Data to examine:
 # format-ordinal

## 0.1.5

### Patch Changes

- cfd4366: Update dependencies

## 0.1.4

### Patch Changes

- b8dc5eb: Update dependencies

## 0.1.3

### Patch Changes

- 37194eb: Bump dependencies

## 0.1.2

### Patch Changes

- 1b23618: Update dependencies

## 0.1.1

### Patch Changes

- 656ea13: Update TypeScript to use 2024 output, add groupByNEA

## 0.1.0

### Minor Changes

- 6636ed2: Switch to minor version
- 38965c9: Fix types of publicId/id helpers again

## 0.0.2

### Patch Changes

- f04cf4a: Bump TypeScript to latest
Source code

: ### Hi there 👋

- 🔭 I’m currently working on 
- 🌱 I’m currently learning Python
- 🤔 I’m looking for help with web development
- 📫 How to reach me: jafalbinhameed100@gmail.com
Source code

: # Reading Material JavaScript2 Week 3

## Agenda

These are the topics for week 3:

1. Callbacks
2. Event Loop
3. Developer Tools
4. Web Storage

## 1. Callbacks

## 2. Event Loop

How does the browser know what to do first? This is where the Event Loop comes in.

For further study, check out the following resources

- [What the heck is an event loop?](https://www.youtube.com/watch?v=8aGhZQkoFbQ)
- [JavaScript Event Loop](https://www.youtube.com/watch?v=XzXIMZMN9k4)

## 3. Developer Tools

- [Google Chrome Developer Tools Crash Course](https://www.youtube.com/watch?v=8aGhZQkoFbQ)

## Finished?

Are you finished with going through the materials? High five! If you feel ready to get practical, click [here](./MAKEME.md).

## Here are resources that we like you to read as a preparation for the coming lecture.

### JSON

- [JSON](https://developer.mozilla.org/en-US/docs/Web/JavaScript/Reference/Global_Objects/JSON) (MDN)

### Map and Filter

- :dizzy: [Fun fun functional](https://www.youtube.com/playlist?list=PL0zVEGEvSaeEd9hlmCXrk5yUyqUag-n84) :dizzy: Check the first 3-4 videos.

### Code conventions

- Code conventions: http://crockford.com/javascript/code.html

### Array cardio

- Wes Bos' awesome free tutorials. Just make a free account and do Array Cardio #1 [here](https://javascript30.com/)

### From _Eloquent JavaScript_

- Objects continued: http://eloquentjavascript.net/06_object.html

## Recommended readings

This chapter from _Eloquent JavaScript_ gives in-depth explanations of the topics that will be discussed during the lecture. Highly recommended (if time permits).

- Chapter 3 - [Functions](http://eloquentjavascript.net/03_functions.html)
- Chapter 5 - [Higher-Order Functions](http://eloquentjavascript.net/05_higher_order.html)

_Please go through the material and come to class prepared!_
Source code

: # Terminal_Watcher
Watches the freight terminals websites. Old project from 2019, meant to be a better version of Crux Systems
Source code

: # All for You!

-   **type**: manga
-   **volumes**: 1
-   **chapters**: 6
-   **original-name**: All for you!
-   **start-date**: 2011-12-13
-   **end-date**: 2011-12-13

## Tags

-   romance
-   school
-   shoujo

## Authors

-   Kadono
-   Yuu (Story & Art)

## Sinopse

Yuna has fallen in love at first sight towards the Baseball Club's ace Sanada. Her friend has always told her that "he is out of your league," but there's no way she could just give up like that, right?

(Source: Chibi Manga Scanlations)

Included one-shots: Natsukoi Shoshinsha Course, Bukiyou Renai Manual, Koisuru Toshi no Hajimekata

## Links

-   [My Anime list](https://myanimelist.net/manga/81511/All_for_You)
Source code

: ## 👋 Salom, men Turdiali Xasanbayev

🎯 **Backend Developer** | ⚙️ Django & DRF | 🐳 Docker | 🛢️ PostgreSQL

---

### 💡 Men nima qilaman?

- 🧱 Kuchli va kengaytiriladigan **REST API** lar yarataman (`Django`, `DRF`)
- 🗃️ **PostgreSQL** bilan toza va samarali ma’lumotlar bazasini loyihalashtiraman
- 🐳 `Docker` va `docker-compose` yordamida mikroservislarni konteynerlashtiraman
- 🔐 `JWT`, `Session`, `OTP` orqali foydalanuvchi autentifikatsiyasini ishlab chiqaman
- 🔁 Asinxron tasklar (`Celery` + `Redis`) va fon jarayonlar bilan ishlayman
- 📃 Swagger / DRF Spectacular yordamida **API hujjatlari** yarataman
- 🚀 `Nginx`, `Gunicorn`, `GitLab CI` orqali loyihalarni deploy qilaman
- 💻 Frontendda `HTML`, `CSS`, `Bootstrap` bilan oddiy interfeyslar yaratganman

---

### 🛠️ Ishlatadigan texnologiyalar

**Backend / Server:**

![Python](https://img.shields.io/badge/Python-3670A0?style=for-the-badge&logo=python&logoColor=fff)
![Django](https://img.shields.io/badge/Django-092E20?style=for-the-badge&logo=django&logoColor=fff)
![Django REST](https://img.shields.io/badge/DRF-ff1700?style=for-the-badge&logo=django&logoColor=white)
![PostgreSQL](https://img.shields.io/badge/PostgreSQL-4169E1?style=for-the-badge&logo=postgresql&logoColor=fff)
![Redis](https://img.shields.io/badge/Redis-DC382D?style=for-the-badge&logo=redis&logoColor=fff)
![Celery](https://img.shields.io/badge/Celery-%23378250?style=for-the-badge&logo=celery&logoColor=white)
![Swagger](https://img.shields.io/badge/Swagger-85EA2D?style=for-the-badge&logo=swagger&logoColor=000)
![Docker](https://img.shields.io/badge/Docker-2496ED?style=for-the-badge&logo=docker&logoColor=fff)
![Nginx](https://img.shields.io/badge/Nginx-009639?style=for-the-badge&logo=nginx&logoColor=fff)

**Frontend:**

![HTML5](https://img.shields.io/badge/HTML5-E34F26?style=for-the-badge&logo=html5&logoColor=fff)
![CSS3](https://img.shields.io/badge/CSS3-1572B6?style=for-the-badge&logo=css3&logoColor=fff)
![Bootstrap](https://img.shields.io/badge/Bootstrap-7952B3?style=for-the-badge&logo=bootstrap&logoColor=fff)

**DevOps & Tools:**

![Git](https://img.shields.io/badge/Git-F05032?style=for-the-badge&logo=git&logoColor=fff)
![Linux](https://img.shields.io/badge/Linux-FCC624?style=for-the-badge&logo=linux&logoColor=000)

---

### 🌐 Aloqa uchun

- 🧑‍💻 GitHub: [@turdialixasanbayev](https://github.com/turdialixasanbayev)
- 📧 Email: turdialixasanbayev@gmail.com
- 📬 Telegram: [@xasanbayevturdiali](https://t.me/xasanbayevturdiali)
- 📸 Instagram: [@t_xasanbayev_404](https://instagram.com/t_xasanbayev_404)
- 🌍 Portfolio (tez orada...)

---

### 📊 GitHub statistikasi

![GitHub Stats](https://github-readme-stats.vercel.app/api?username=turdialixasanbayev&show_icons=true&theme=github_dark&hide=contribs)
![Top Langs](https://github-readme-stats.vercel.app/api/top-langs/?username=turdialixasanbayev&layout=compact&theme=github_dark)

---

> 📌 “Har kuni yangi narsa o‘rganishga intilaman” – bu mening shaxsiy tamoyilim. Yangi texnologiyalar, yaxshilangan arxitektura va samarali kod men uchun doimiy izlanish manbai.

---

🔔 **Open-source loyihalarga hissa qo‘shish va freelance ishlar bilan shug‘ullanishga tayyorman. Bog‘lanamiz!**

Exercise objective: Write out all of the entries above, exactly and in full.

Answer box:
 # format-ordinal

## 0.1.5

### Patch Changes

- cfd4366: Update dependencies

## 0.1.4

### Patch Changes

- b8dc5eb: Update dependencies

## 0.1.3

### Patch Changes

- 37194eb: Bump dependencies

## 0.1.2

### Patch Changes

- 1b23618: Update dependencies

## 0.1.1

### Patch Changes

- 656ea13: Update TypeScript to use 2024 output, add groupByNEA

## 0.1.0

### Minor Changes

- 6636ed2: Switch to minor version
- 38965c9: Fix types of publicId/id helpers again

## 0.0.2

### Patch Changes

- f04cf4a: Bump TypeScript to latest
Source code

: ### Hi there 👋

- 🔭 I’m currently working on 
- 🌱 I’m currently learning Python
- 🤔 I’m looking for help with web development
- 📫 How to reach me: jafalbinhameed100@gmail.com
Source code

: # Reading Material JavaScript2 Week 3

## Agenda

These are the topics for week 3:

1. Callbacks
2. Event Loop
3. Developer Tools
4. Web Storage

## 1. Callbacks

## 2. Event Loop

How does the browser know what to do first? This is where the Event Loop comes in.

For further study, check out the following resources

- [What the heck is an event loop?](https://www.youtube.com/watch?v=8aGhZQkoFbQ)
- [JavaScript Event Loop](https://www.youtube.com/watch?v=XzXIMZMN9k4)

## 3. Developer Tools

- [Google Chrome Developer Tools Crash Course](https://www.youtube.com/watch?v=8aGhZQkoFbQ)

## Finished?

Are you finished with going through the materials? High five! If you feel ready to get practical, click [here](./MAKEME.md).

## Here are resources that we like you to read as a preparation for the coming lecture.

### JSON

- [JSON](https://developer.mozilla.org/en-US/docs/Web/JavaScript/Reference/Global_Objects/JSON) (MDN)

### Map and Filter

- :dizzy: [Fun fun functional](https://www.youtube.com/playlist?list=PL0zVEGEvSaeEd9hlmCXrk5yUyqUag-n84) :dizzy: Check the first 3-4 videos.

### Code conventions

- Code conventions: http://crockford.com/javascript/code.html

### Array cardio

- Wes Bos' awesome free tutorials. Just make a free account and do Array Cardio #1 [here](https://javascript30.com/)

### From _Eloquent JavaScript_

- Objects continued: http://eloquentjavascript.net/06_object.html

## Recommended readings

This chapter from _Eloquent JavaScript_ gives in-depth explanations of the topics that will be discussed during the lecture. Highly recommended (if time permits).

- Chapter 3 - [Functions](http://eloquentjavascript.net/03_functions.html)
- Chapter 5 - [Higher-Order Functions](http://eloquentjavascript.net/05_higher_order.html)

_Please go through the material and come to class prepared!_
Source code

: # Terminal_Watcher
Watches the freight terminals websites. Old project from 2019, meant to be a better version of Crux Systems
Source code

: # All for You!

-   **type**: manga
-   **volumes**: 1
-   **chapters**: 6
-   **original-name**: All for you!
-   **start-date**: 2011-12-13
-   **end-date**: 2011-12-13

## Tags

-   romance
-   school
-   shoujo

## Authors

-   Kadono
-   Yuu (Story & Art)

## Sinopse

Yuna has fallen in love at first sight towards the Baseball Club's ace Sanada. Her friend has always told her that "he is out of your league," but there's no way she could just give up like that, right?

(Source: Chibi Manga Scanlations)

Included one-shots: Natsukoi Shoshinsha Course, Bukiyou Renai Manual, Koisuru Toshi no Hajimekata

## Links

-   [My Anime list](https://myanimelist.net/manga/81511/All_for_You)
Source code

: ## 👋 Salom, men Turdiali Xasanbayev

🎯 **Backend Developer** | ⚙️ Django & DRF | 🐳 Docker | 🛢️ PostgreSQL

---

### 💡 Men nima qilaman?

- 🧱 Kuchli va kengaytiriladigan **REST API** lar yarataman (`Django`, `DRF`)
- 🗃️ **PostgreSQL** bilan toza va samarali ma’lumotlar bazasini loyihalashtiraman
- 🐳 `Docker` va `docker-compose` yordamida mikroservislarni konteynerlashtiraman
- 🔐 `JWT`, `Session`, `OTP` orqali foydalanuvchi autentifikatsiyasini ishlab chiqaman
- 🔁 Asinxron tasklar (`Celery` + `Redis`) va fon jarayonlar bilan ishlayman
- 📃 Swagger / DRF Spectacular yordamida **API hujjatlari** yarataman
- 🚀 `Nginx`, `Gunicorn`, `GitLab CI` orqali loyihalarni deploy qilaman
- 💻 Frontendda `HTML`, `CSS`, `Bootstrap` bilan oddiy interfeyslar yaratganman

---

### 🛠️ Ishlatadigan texnologiyalar

**Backend / Server:**

![Python](https://img.shields.io/badge/Python-3670A0?style=for-the-badge&logo=python&logoColor=fff)
![Django](https://img.shields.io/badge/Django-092E20?style=for-the-badge&logo=django&logoColor=fff)
![Django REST](https://img.shields.io/badge/DRF-ff1700?style=for-the-badge&logo=django&logoColor=white)
![PostgreSQL](https://img.shields.io/badge/PostgreSQL-4169E1?style=for-the-badge&logo=postgresql&logoColor=fff)
![Redis](https://img.shields.io/badge/Redis-DC382D?style=for-the-badge&logo=redis&logoColor=fff)
![Celery](https://img.shields.io/badge/Celery-%23378250?style=for-the-badge&logo=celery&logoColor=white)
![Swagger](https://img.shields.io/badge/Swagger-85EA2D?style=for-the-badge&logo=swagger&logoColor=000)
![Docker](https://img.shields.io/badge/Docker-2496ED?style=for-the-badge&logo=docker&logoColor=fff)
![Nginx](https://img.shields.io/badge/Nginx-009639?style=for-the-badge&logo=nginx&logoColor=fff)

**Frontend:**

![HTML5](https://img.shields.io/badge/HTML5-E34F26?style=for-the-badge&logo=html5&logoColor=fff)
![CSS3](https://img.shields.io/badge/CSS3-1572B6?style=for-the-badge&logo=css3&logoColor=fff)
![Bootstrap](https://img.shields.io/badge/Bootstrap-7952B3?style=for-the-badge&logo=bootstrap&logoColor=fff)

**DevOps & Tools:**

![Git](https://img.shields.io/badge/Git-F05032?style=for-the-badge&logo=git&logoColor=fff)
![Linux](https://img.shields.io/badge/Linux-FCC624?style=for-the-badge&logo=linux&logoColor=000)

---

### 🌐 Aloqa uchun

- 🧑‍💻 GitHub: [@turdialixasanbayev](https://github.com/turdialixasanbayev)
- 📧 Email: turdialixasanbayev@gmail.com
- 📬 Telegram: [@xasanbayevturdiali](https://t.me/xasanbayevturdiali)
- 📸 Instagram: [@t_xasanbayev_404](https://instagram.com/t_xasanbayev_404)
- 🌍 Portfolio (tez orada...)

---

### 📊 GitHub statistikasi

![GitHub Stats](https://github-readme-stats.vercel.app/api?username=turdialixasanbayev&show_icons=true&theme=github_dark&hide=contribs)
![Top Langs](https://github-readme-stats.vercel.app/api/top-langs/?username=turdialixasanbayev&layout=compact&theme=github_dark)

---

> 📌 “Har kuni yangi narsa o‘rganishga intilaman” – bu mening shaxsiy tamoyilim. Yangi texnologiyalar, yaxshilangan arxitektura va samarali kod men uchun doimiy izlanish manbai.

---

🔔 **Open-source loyihalarga hissa qo‘shish va freelance ishlar bilan shug‘ullanishga tayyorman. Bog‘lanamiz!**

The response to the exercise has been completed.